DATA LISTING:

:::

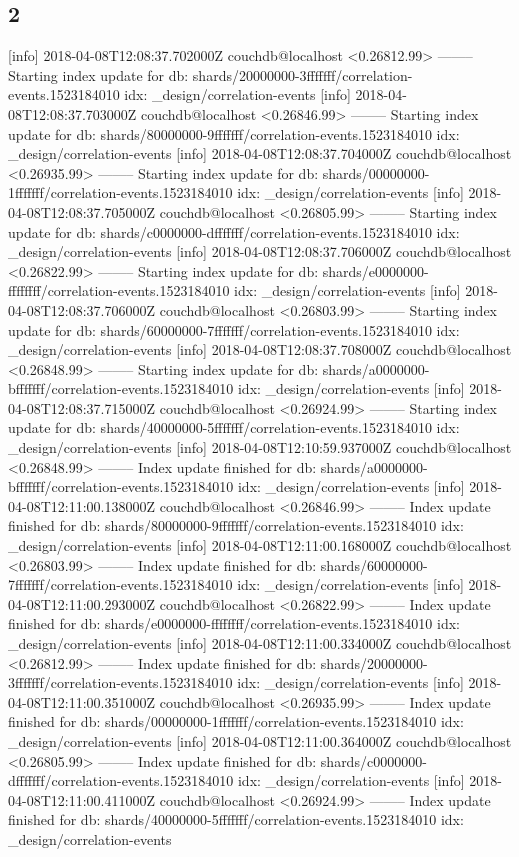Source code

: \subsection{2}
[info] 2018-04-08T12:08:37.702000Z couchdb@localhost <0.26812.99> -------- Starting index update for db: shards/20000000-3fffffff/correlation-events.1523184010 idx: _design/correlation-events
[info] 2018-04-08T12:08:37.703000Z couchdb@localhost <0.26846.99> -------- Starting index update for db: shards/80000000-9fffffff/correlation-events.1523184010 idx: _design/correlation-events
[info] 2018-04-08T12:08:37.704000Z couchdb@localhost <0.26935.99> -------- Starting index update for db: shards/00000000-1fffffff/correlation-events.1523184010 idx: _design/correlation-events
[info] 2018-04-08T12:08:37.705000Z couchdb@localhost <0.26805.99> -------- Starting index update for db: shards/c0000000-dfffffff/correlation-events.1523184010 idx: _design/correlation-events
[info] 2018-04-08T12:08:37.706000Z couchdb@localhost <0.26822.99> -------- Starting index update for db: shards/e0000000-ffffffff/correlation-events.1523184010 idx: _design/correlation-events
[info] 2018-04-08T12:08:37.706000Z couchdb@localhost <0.26803.99> -------- Starting index update for db: shards/60000000-7fffffff/correlation-events.1523184010 idx: _design/correlation-events
[info] 2018-04-08T12:08:37.708000Z couchdb@localhost <0.26848.99> -------- Starting index update for db: shards/a0000000-bfffffff/correlation-events.1523184010 idx: _design/correlation-events
[info] 2018-04-08T12:08:37.715000Z couchdb@localhost <0.26924.99> -------- Starting index update for db: shards/40000000-5fffffff/correlation-events.1523184010 idx: _design/correlation-events
[info] 2018-04-08T12:10:59.937000Z couchdb@localhost <0.26848.99> -------- Index update finished for db: shards/a0000000-bfffffff/correlation-events.1523184010 idx: _design/correlation-events
[info] 2018-04-08T12:11:00.138000Z couchdb@localhost <0.26846.99> -------- Index update finished for db: shards/80000000-9fffffff/correlation-events.1523184010 idx: _design/correlation-events
[info] 2018-04-08T12:11:00.168000Z couchdb@localhost <0.26803.99> -------- Index update finished for db: shards/60000000-7fffffff/correlation-events.1523184010 idx: _design/correlation-events
[info] 2018-04-08T12:11:00.293000Z couchdb@localhost <0.26822.99> -------- Index update finished for db: shards/e0000000-ffffffff/correlation-events.1523184010 idx: _design/correlation-events
[info] 2018-04-08T12:11:00.334000Z couchdb@localhost <0.26812.99> -------- Index update finished for db: shards/20000000-3fffffff/correlation-events.1523184010 idx: _design/correlation-events
[info] 2018-04-08T12:11:00.351000Z couchdb@localhost <0.26935.99> -------- Index update finished for db: shards/00000000-1fffffff/correlation-events.1523184010 idx: _design/correlation-events
[info] 2018-04-08T12:11:00.364000Z couchdb@localhost <0.26805.99> -------- Index update finished for db: shards/c0000000-dfffffff/correlation-events.1523184010 idx: _design/correlation-events
[info] 2018-04-08T12:11:00.411000Z couchdb@localhost <0.26924.99> -------- Index update finished for db: shards/40000000-5fffffff/correlation-events.1523184010 idx: _design/correlation-events


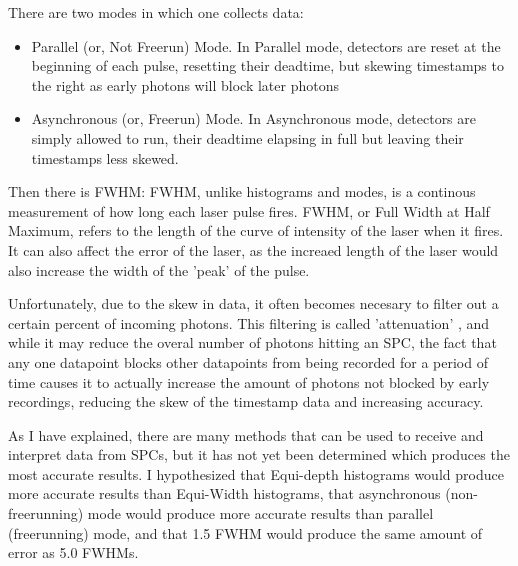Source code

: \documentclass{beamer}
\begin{document}
\begin{frame}
  There are two modes in which one collects data: \cite{sadekar}
  \begin{itemize}
  \item Parallel (or, Not Freerun) Mode. In Parallel mode, detectors are reset at the beginning of each pulse, resetting their deadtime, but skewing timestamps to the right as early photons will block later photons
  \item Asynchronous (or, Freerun) Mode. In Asynchronous mode, detectors are simply allowed to run, their deadtime elapsing in full but leaving their timestamps less skewed.
  \end{itemize}
\end{frame}

\begin{frame}
  Then there is FWHM:
  FWHM, unlike histograms and modes, is a continous measurement of how long each laser pulse fires.
  FWHM, or Full Width at Half Maximum, refers to the length of the curve of intensity of the laser when it fires. It can also affect the error of the laser, as the increaed length of the laser would also increase the width of the 'peak' of the pulse.
\end{frame}

\begin{frame}
  Unfortunately, due to the skew in data, it often becomes necesary to filter out a certain percent of incoming photons. This filtering is called 'attenuation' \cite{ingle}, and while it may reduce the overal number of photons hitting an SPC, the fact that any one datapoint blocks other datapoints from being recorded for a period of time causes it to actually increase the amount of photons not blocked by early recordings, reducing the skew of the timestamp data and increasing accuracy. \cite{sadekar}
\end{frame}

\begin{frame}
  As I have explained, there are many methods that can be used to receive and interpret data from SPCs, but it has not yet been determined which produces the most accurate results. I  hypothesized that Equi-depth histograms would produce more accurate results than Equi-Width histograms, that asynchronous (non-freerunning) mode would produce more accurate results than parallel (freerunning) mode, and that 1.5 FWHM would produce the same amount of error as 5.0 FWHMs.
\end{frame}

\begin{frame}
\end{frame}
\end{document}

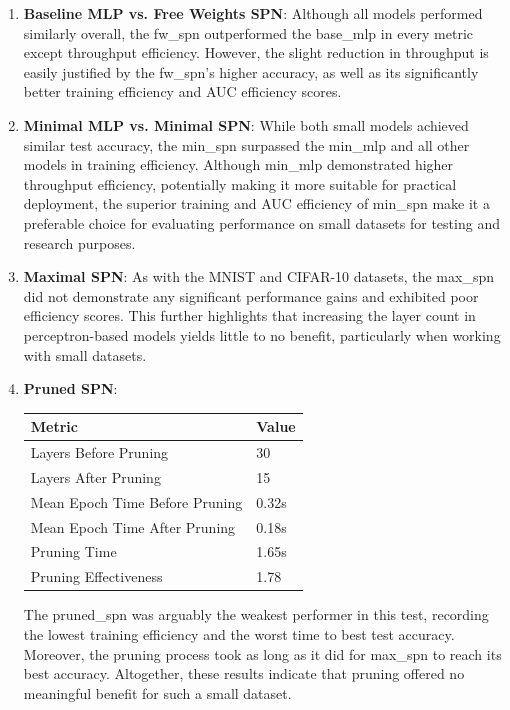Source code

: \begin{enumerate}
\item \textbf{Baseline MLP vs. Free Weights SPN}: Although all models performed similarly overall, the fw\_spn outperformed the base\_mlp in every metric except throughput efficiency. However, the slight reduction in throughput is easily justified by the fw\_spn’s higher accuracy, as well as its significantly better training efficiency and AUC efficiency scores.
\item \textbf{Minimal MLP vs. Minimal SPN}: While both small models achieved similar test accuracy, the min\_spn surpassed the min\_mlp and all other models in training efficiency. Although min\_mlp demonstrated higher throughput efficiency, potentially making it more suitable for practical deployment, the superior training and AUC efficiency of min\_spn make it a preferable choice for evaluating performance on small datasets for testing and research purposes.
\item \textbf{Maximal SPN}: As with the MNIST and CIFAR-10 datasets, the max\_spn did not demonstrate any significant performance gains and exhibited poor efficiency scores. This further highlights that increasing the layer count in perceptron-based models yields little to no benefit, particularly when working with small datasets.
\item \textbf{Pruned SPN}:
\begin{center}  %
\begin{tabular}{|l|l|}
\hline
\textbf{Metric} & \textbf{Value} \\
\hline
Layers Before Pruning & 30 \\
Layers After Pruning & 15 \\
Mean Epoch Time Before Pruning & 0.32s \\
Mean Epoch Time After Pruning & 0.18s \\
Pruning Time & 1.65s \\
Pruning Effectiveness & 1.78 \\
\hline
\end{tabular}
\end{center}
The pruned\_spn was arguably the weakest performer in this test, recording the lowest training efficiency and the worst time to best test accuracy. Moreover, the pruning process took as long as it did for max\_spn to reach its best accuracy. Altogether, these results indicate that pruning offered no meaningful benefit for such a small dataset.

\end{enumerate}


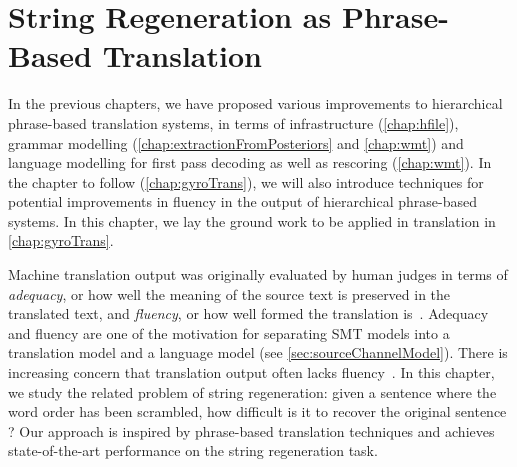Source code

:\chapter{String Regeneration as Phrase-Based Translation}
\label{chap:gyro}


In the previous chapters, we have proposed various improvements to hierarchical
phrase-based translation systems, in terms of
infrastructure (\autoref{chap:hfile}), grammar
modelling (\autoref{chap:extractionFromPosteriors} and \autoref{chap:wmt})
and language modelling for first pass decoding as well as
rescoring (\autoref{chap:wmt}). In the
chapter to follow (\autoref{chap:gyroTrans}), we will also
introduce techniques for potential improvements in fluency in the output
of hierarchical phrase-based systems. In this chapter, we lay
the ground work to be applied in translation in \autoref{chap:gyroTrans}.

Machine translation output was originally evaluated by
human judges in terms
of \emph{adequacy}, or how well the meaning of the source
text is preserved in the translated text, and \emph{fluency},
or how well formed the translation is~\citep{white-oconnell-carlson:1993:HLT}.
Adequacy and fluency are one of the motivation for separating SMT models
into a translation model and a language model (see \autoref{sec:sourceChannelModel}).
There is increasing concern that translation output
often lacks fluency~\citep{knight:2007:TALK}.
In this chapter, we study the related problem of
string regeneration: given a sentence where the
word order has been scrambled, how difficult is it
to recover the original sentence ? Our approach
is inspired by phrase-based translation techniques and
achieves state-of-the-art performance on the string regeneration
task.

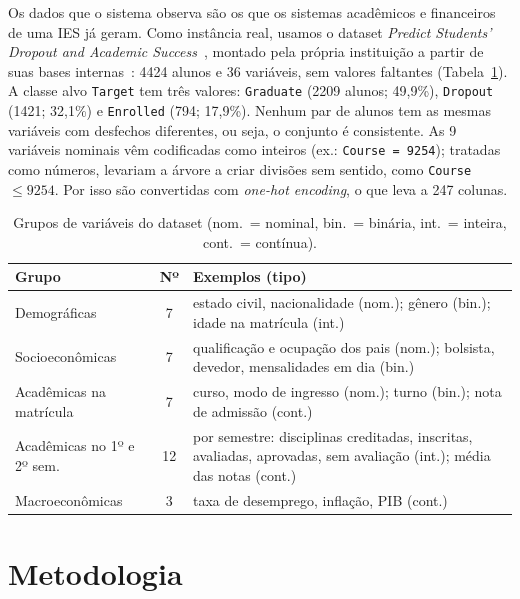 \documentclass[runningheads]{llncs}
\begin{document}
Os dados que o sistema observa são os que os sistemas acadêmicos e financeiros de uma
IES já geram. Como instância real, usamos o dataset \emph{Predict Students' Dropout and
Academic Success}~\cite{uci_dataset}, montado pela própria instituição a partir de suas
bases internas~\cite{realinho2022}: 4424 alunos e 36 variáveis, sem valores faltantes
(Tabela~\ref{tab:dados}). A classe alvo \texttt{Target} tem três valores:
\texttt{Graduate} (2209 alunos; 49,9\%), \texttt{Dropout} (1421; 32,1\%) e
\texttt{Enrolled} (794; 17,9\%). Nenhum par de alunos tem as mesmas variáveis com
desfechos diferentes, ou seja, o conjunto é consistente. As 9 variáveis nominais vêm
codificadas como inteiros (ex.: \texttt{Course = 9254}); tratadas como números, levariam
a árvore a criar divisões sem sentido, como \texttt{Course} $\le 9254$. Por isso são
convertidas com \emph{one-hot encoding}, o que leva a 247 colunas.

\begin{table}[t]
\caption{Grupos de variáveis do dataset (nom.\ = nominal, bin.\ = binária, int.\ =
inteira, cont.\ = contínua).}\label{tab:dados}
\centering\scriptsize
\begin{tabularx}{\textwidth}{@{}lcX@{}}
\toprule
Grupo & Nº & Exemplos (tipo)\\
\midrule
Demográficas & 7 & estado civil, nacionalidade (nom.); gênero (bin.); idade na matrícula (int.)\\
Socioeconômicas & 7 & qualificação e ocupação dos pais (nom.); bolsista, devedor,
  mensalidades em dia (bin.)\\
Acadêmicas na matrícula & 7 & curso, modo de ingresso (nom.); turno (bin.); nota de admissão (cont.)\\
Acadêmicas no 1º e 2º sem. & 12 & por semestre: disciplinas creditadas, inscritas,
  avaliadas, aprovadas, sem avaliação (int.); média das notas (cont.)\\
Macroeconômicas & 3 & taxa de desemprego, inflação, PIB (cont.)\\
\bottomrule
\end{tabularx}
\end{table}

\section{Metodologia}
\end{document}
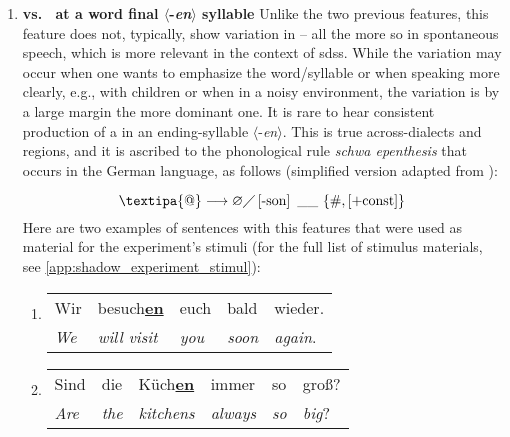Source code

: \begin{enumerate}
	\item \textbf{\textipa{[@n]} vs.\ \textipa{[\s{n}]} at a word final $\langle$-\textit{en}$\rangle$ syllable}
	Unlike the two previous features, this feature does not, typically, show variation in -- all the more so in spontaneous speech, which is more relevant in the context of \acp{sds}.
	While the \textipa{[@n]} variation may occur when one wants to emphasize the word/syllable or when speaking more clearly, e.g., with children or when in a noisy environment, the \textipa{[\s{n}]} variation is by a large margin the more dominant one.
	It is rare to hear consistent production of a \textipa{[@n]} in an ending-syllable $\langle$-\textit{en}$\rangle$.
	This is true across-dialects and regions, and it is ascribed to the phonological rule \textit{schwa epenthesis} that occurs in the German language, as follows (simplified version adapted from \citet[pp.\,142--143]{Benware1986phonetics}):
	
	\begin{equation}
		\text{\textipa{@}} \longrightarrow \varnothing \diagup
		\left[\text{-son}\right] \ \_\_ \ \{\text{\#}, \left[\text{+const}\right]\}
		\label{eq:schwa_elision_rule}
	\end{equation}
	Here are two examples of sentences with this features that were used as material for the experiment's stimuli (for the full list of stimulus materials, see \autoref{app:shadow_experiment_stimul}):
	
	\begin{enumerate}[label=\arabic{enumi}\alph*), ref=\arabic{enumi}\alph*.)]
		\item 
		\begin{tabulary}{\linewidth}{LLLLL}
			Wir & besuch\textbf{\underline{en}} & euch & bald & wieder.\\
			\textit{We} & \textit{will visit} & \textit{you} & \textit{soon} & \textit{again}.\\
		\end{tabulary}
		\item
		\begin{tabulary}{\linewidth}{LLLLLL}
			Sind & die & Küch\textbf{\underline{en}} & immer & so & groß?\\
			\textit{Are} & \textit{the} & \textit{kitchens} & \textit{always} & \textit{so} & \textit{big}?\\
		\end{tabulary}
	\end{enumerate}
\end{enumerate}



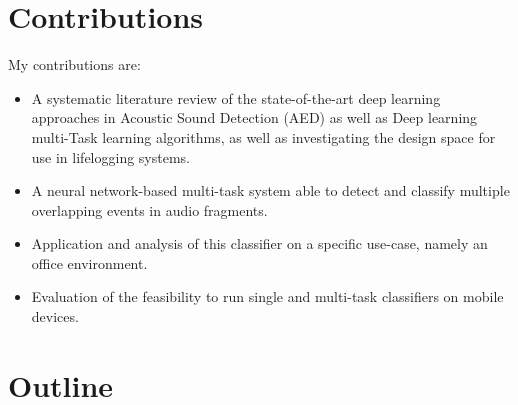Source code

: 



\section{Contributions}

My contributions are:

\begin{itemize}
	\item A systematic literature review of the state-of-the-art deep learning approaches in Acoustic Sound Detection (AED) as well as Deep learning multi-Task learning algorithms, as well as investigating the design space for use in lifelogging systems.
	\item A neural network-based multi-task system able to detect and classify multiple overlapping events in audio fragments.
	\item Application and analysis of this classifier on a specific use-case, namely an office environment.
	\item Evaluation of the feasibility to run single and multi-task classifiers on mobile devices. 
\end{itemize}
\section{Outline}




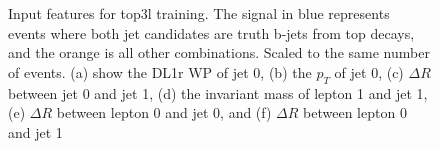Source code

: \begin{figure}[H]
    \centering
    \\
    \\
    \caption{Input features for top3l training. The signal in blue represents events where both jet candidates are truth b-jets from top decays, and the orange is all other combinations. Scaled to the same number of events. (a) show the DL1r WP of jet 0, (b) the $p_T$ of jet 0, (c) $\Delta R$ between jet 0 and jet 1, (d) the invariant mass of lepton 1 and jet 1, (e) $\Delta R$ between lepton 0 and jet 0, and (f) $\Delta R$ between lepton 0 and jet 1}
    \label{fig:features_top3l}
\end{figure}



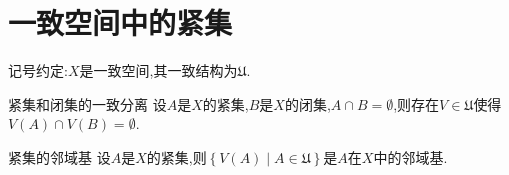 \section{一致空间中的紧集}

记号约定:$X$是一致空间,其一致结构为$\mathfrak{U}$.

\begin{proposition}{紧集和闭集的一致分离}{}
	设$A$是$X$的紧集,$B$是$X$的闭集,$A\cap B=\emptyset$,则存在$V\in\mathfrak{U}$使得$V\left(A\right)\cap V\left(B\right)=\emptyset$.
\end{proposition}

\begin{corollary}{紧集的邻域基}{}
	设$A$是$X$的紧集,则$\left\{V\left(A\right)\middle|A\in\mathfrak{U}\right\}$是$A$在$X$中的邻域基.
\end{corollary}

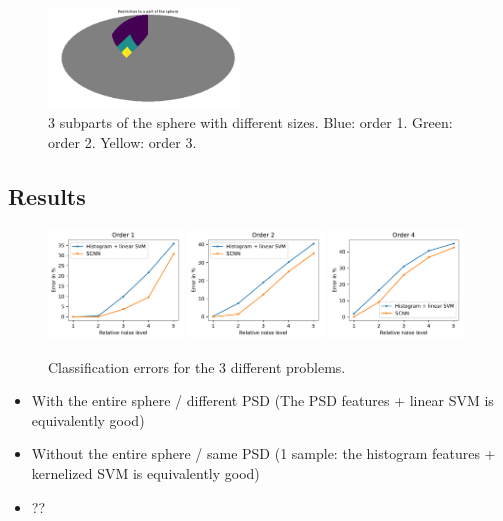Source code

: \documentclass[preprint,12pt,authoryear]{elsarticle}
\newcommand{\assign}[1]{{\color[rgb]{.8,.5,.8}{Assigned: #1 }}}
\begin{document}
\begin{figure}[!ht]
\centering
\includegraphics[width=0.45\textwidth]{figures/part_sphere.pdf}
\caption{3 subparts of the sphere with different sizes. Blue: order 1. Green: order 2. Yellow: order 3.}
\label{fig:subpart_sphere}
\end{figure}

\subsection{Results}

\begin{figure}[!ht]
\centering
\includegraphics[width=0.32\textwidth]{figures/result_order1.pdf}
\includegraphics[width=0.32\textwidth]{figures/result_order2.pdf}
\includegraphics[width=0.32\textwidth]{figures/result_order4.pdf}
\caption{Classification errors for the 3 different problems.}
\label{fig:results}
\end{figure}

\assign{Nathanaël, Tomek}

\begin{itemize}
	\item With the entire sphere / different PSD (The PSD features + linear SVM is equivalently good)
	\item Without the entire sphere / same PSD (1 sample: the histogram features + kernelized SVM is equivalently good)
	\item ??
\end{itemize}
\end{document}
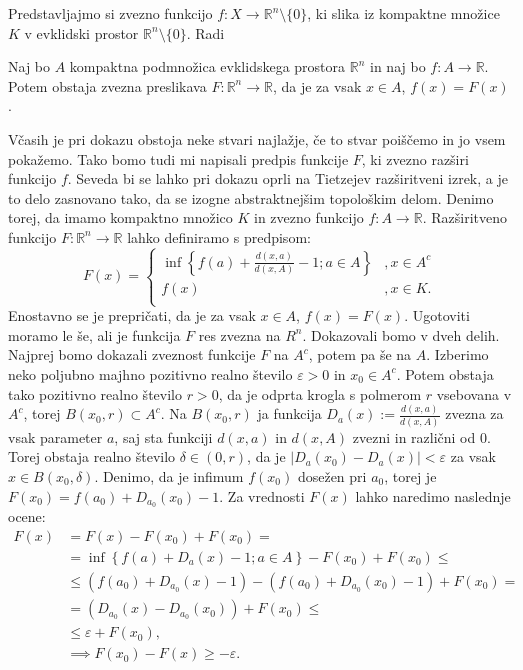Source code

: \documentclass[mat1]{fmfdelo}
\newcommand{\R}{\mathbb R}
\newcommand{\0}{\underline{0}}
\begin{document}
Predstavljajmo si zvezno funkcijo $f : X \to \R^n \setminus \{0\}$, ki slika iz kompaktne množice $K$ v evklidski prostor $\R^n \setminus \{ 0 \}$. Radi 

\begin{lema}\label{razsiritev}
Naj bo $A$ kompaktna podmnožica evklidskega prostora $\R^n$ in naj bo \mbox{$f : A \to \R$}. Potem obstaja zvezna preslikava $F : \R^n \to \R$, da je za vsak $x \in A$, $f(x) = F(x)$.
\end{lema}

\begin{dokaz}
Včasih je pri dokazu obstoja neke stvari najlažje, če to stvar poiščemo in jo vsem pokažemo. Tako bomo tudi mi napisali predpis funkcije $F$, ki zvezno razširi funkcijo $f$. Seveda bi se lahko pri dokazu oprli na Tietzejev razširitveni izrek, a je to delo zasnovano tako, da se izogne abstraktnejšim topološkim delom. Denimo torej, da imamo kompaktno množico $K$ in zvezno funkcijo \mbox{$f : A \to \R$}.
Razširitveno funkcijo \mbox{$F : \R^n \to \R$} lahko definiramo s predpisom:
\[  F(x) = \left\{
\begin{array}{ll}
	\inf \left \{ f(a) + \frac{d(x, a)}{d(x, A)} - 1; a \in A \right \} &, x \in A^c \\
	f(x) &, x \in K. \\
\end{array} 
\right. \]
Enostavno se je prepričati, da je za vsak $x \in A$, $f(x) = F(x)$. Ugotoviti moramo le še, ali je funkcija $F$ res zvezna na $R^n$.
Dokazovali bomo v dveh delih. Najprej bomo dokazali zveznost funkcije $F$ na $A^c$, potem pa še na $A$.
Izberimo neko poljubno majhno pozitivno realno število $\varepsilon > 0$ in $x_0 \in A^c$. Potem obstaja tako pozitivno realno število $r>0$, da je odprta krogla s polmerom $r$ vsebovana v $A^c$, torej $B(x_0, r) \subset A^c$. Na $B(x_0, r)$ ja funkcija $D_a(x) := \frac{d(x, a)}{d(x, A)}$ zvezna za vsak parameter $a$, saj sta funkciji $d(x, a)$ in $d(x, A)$ zvezni in različni od $0$. Torej obstaja realno število $\delta \in (0, r)$, da je $|D_a(x_0) - D_a(x)| < \varepsilon$ za vsak $x \in B(x_0, \delta)$.
Denimo, da je infimum $f(x_0)$ dosežen pri $a_0$, torej je $F(x_0) = f(a_0) + D_{a_0}(x_0) - 1$. Za vrednosti $F(x)$ lahko naredimo naslednje ocene:
\begin{equation*} \label{eq1}
\begin{split}
F(x) & = F(x) - F(x_0) + F(x_0) = \\
& = \inf \left \{ f(a) + D_a(x) - 1; a \in A \right \} - F(x_0) + F(x_0) \leq \\
& \leq (f(a_0) + D_{a_0}(x) - 1) -  (f(a_0) + D_{a_0}(x_0) - 1) + F(x_0) = \\
& = (D_{a_0}(x) -  D_{a_0}(x_0)) + F(x_0) \leq \\
& \leq \varepsilon + F(x_0), \\
& \implies F(x_0) - F(x) \geq -\varepsilon.
\end{split}
\end{equation*}


\end{dokaz}
\end{document}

:::

ASSIGNMENT:
Your answer should be one number: how many lines in the material hold the string "texttt".

COMPLETED EXERCISE:
5